Lucifer watched my hand, watched the way I touched him. He still hadn’t met my eyes, but that gave me a chance to study his expression. He looked sad and conflicted. I would have said ashamed, but that didn’t make any sense. His hand twitched under mine.

“There is.”


	3. Chapter 3

The only one who ever knew the whole plan was Lilith, and she kept her secrets sealed up tight. Everybody knew that Ruby was screwing around with Sam Winchester, but we didn’t know why. We certainly didn't know that she was pouring demon blood down his throat, not that most of us would have cared. Still, some warning might have been nice. You can imagine my surprise when Lucifer told me that demon blood was the only thing that could stall the decay of his vessel. I sat there with this dumb, blank stare on my face.

“Believe me,” he said, “I’m as disgusted as you are, probably more, but—”

“I’m not,” I said quickly.

“What?”

“Disgusted. I’m not disgusted. Our blood is powerful.” I touched his hand again. “You made us powerful.”

“That’s hardly the point.” He set the drink down and pinched the bridge of his nose between his thumb and forefinger. “It wasn’t supposed to be this way.”

I thought it would be me. I mean, I was there and everything, and it takes a lot to kill a demon. I’ve been shot, stabbed, and thrown out of windows more times than I care to count. A little bloodletting wasn't going to be the end of me.

“Do you want a cup?”

Lucifer stared at the inside of my wrist like he could see the power in my veins. “It would be more than a cup,” he said.

“A pint? A quart?”

“For now, yes, but not from you. So far I have used traitors, people trying to kill me, but even that is bound to get… messy.”

I knew what he was saying, or I thought I did. Demons come from humans, so we all start off as crap and evolve to be significantly less crap. Some people stay shit, though, and while I hadn’t heard the rumors yet, I could imagine the sort of person who would twist the truth for something petty.

“Plenty of demons deserve to die,” I said, “but they don’t have to. We can easily survive blood loss.”

“That leaves a trail,” Lucifer remarked dryly.

“Only if they see you.”

“You’re plenty affiliated with me. It won’t be a hard connection to make.”

“For people who know, but Ruby took that secret to the grave,” I told him.

He made a low noise in the back of his throat and went back to sipping the daiquiri I had brought him. I imagined the glass full of blood, even my blood, and I felt nothing different for him. I would have bled anyone in Hell dry to keep one of those awful burns from hurting him for one second. You can’t imagine what that place is like. You can’t imagine what he was carrying. Lucifer had hurt enough.

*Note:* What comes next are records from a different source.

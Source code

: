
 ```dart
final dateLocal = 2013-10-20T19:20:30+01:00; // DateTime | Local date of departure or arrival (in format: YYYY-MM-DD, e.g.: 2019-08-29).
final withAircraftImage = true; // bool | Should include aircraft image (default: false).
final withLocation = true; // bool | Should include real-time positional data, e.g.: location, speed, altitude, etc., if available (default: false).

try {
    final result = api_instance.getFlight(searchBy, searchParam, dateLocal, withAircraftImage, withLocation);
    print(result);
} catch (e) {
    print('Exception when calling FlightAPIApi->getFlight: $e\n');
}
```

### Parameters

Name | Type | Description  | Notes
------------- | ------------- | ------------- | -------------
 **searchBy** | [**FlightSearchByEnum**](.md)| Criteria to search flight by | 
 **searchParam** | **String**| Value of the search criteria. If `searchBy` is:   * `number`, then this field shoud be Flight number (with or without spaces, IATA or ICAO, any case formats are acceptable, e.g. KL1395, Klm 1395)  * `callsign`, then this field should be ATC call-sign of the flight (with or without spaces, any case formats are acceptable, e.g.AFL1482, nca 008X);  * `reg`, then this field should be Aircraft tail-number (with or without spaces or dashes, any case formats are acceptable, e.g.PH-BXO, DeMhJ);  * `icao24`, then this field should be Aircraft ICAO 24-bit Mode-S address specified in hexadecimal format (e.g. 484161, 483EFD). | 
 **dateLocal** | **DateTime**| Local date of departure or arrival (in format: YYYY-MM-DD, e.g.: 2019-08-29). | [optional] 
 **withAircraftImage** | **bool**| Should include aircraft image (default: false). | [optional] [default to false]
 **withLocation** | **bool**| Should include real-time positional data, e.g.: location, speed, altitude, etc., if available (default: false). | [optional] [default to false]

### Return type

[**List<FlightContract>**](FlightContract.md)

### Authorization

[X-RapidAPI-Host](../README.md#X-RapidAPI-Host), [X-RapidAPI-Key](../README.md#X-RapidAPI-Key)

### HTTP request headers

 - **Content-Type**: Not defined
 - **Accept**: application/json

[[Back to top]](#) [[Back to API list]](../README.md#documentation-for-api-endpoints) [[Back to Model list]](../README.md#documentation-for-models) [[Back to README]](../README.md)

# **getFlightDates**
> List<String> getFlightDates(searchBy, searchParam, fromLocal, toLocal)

“You’ll be discreet?” he asked, after a long silence.

“Top secret,” I assured him.

“You’re a good girl, Meg.”

Simple words, but they made my smoky insides sing. I told Lucifer I would see him the next night and hurried out of there before I could make a fool of myself. Better he think me someone calm and in control, someone he could rely on. Someone more like him.

***

I didn’t actually have a plan. Like I said, there were plenty of people in Hell who deserved whatever they got. In a perfect world, the faithful would have lined up the pour their blood out to him. Probably put it in a fancy cup or something. Some of them would have, I know, but it was his secret, and I kept it for him.

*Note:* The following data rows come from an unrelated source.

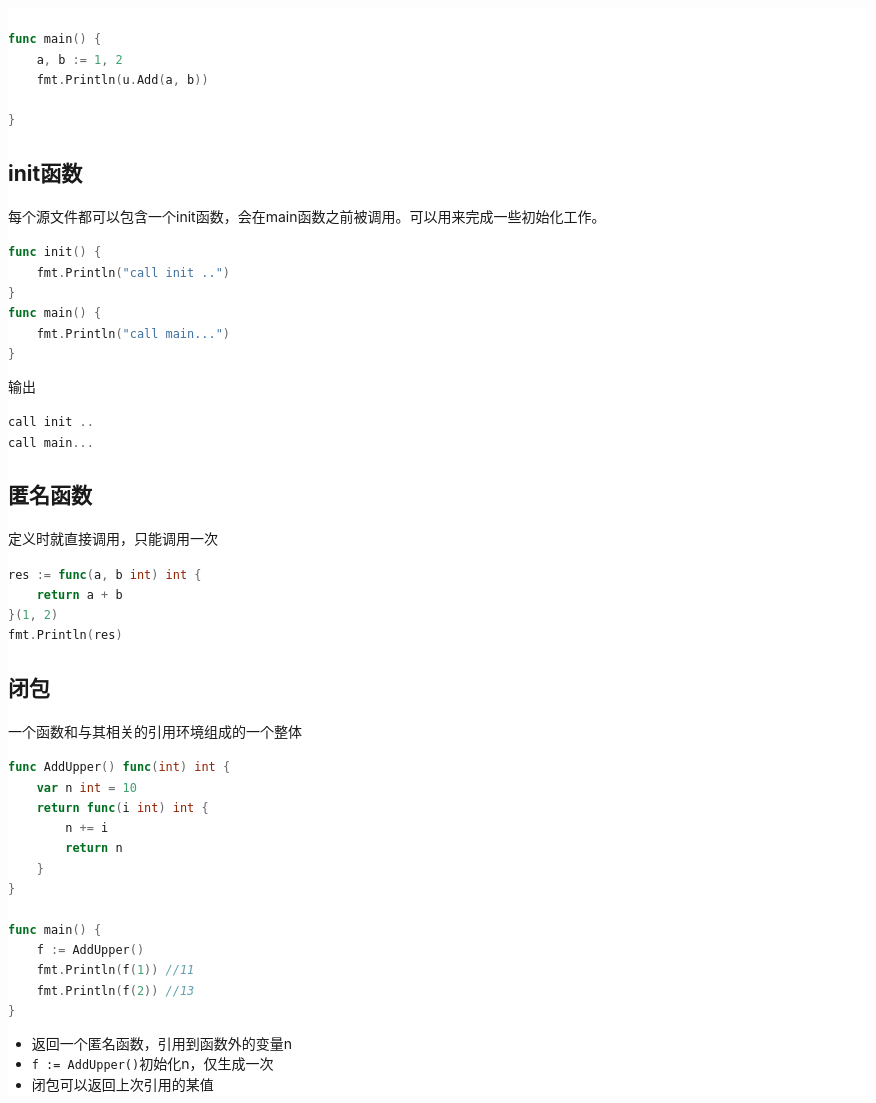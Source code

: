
 ```go

func main() {
	a, b := 1, 2
	fmt.Println(u.Add(a, b))

}
```
## init函数
每个源文件都可以包含一个init函数，会在main函数之前被调用。可以用来完成一些初始化工作。
```go
func init() {
	fmt.Println("call init ..")
}
func main() {
	fmt.Println("call main...")
}
```
输出

```powershell
call init ..
call main...
```
## 匿名函数
定义时就直接调用，只能调用一次
```go
res := func(a, b int) int {
    return a + b
}(1, 2)
fmt.Println(res)
```

## 闭包
一个函数和与其相关的引用环境组成的一个整体

```go
func AddUpper() func(int) int {
	var n int = 10
	return func(i int) int {
		n += i
		return n
	}
}

func main() {
	f := AddUpper()
	fmt.Println(f(1)) //11
	fmt.Println(f(2)) //13
}
```
- 返回一个匿名函数，引用到函数外的变量n
- `f := AddUpper()`初始化n，仅生成一次
- 闭包可以返回上次引用的某值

Lucifer’s own method of using traitors seemed the smartest move. Why not cull the herd, leave the strongest, most devout demons to stand by him in what was to come? It’s not like I had to kill anyone to get enough blood. It’s not like demons are that hard to kill. It was just two birds with one stone, really. I had enemies, and I figured anyone stupid enough to attack me now that I was apparently publicly connected to Lucifer was no big loss to the ranks. I would have liked it to be Crowley, but it ended up just being some little twink he was screwing around with. The guy was sniffing around one of Azazel’s old hideouts, no doubt looking for artifacts, weapons, whatever he could get. Stealing from God is a no-no in every religion, I’m pretty sure.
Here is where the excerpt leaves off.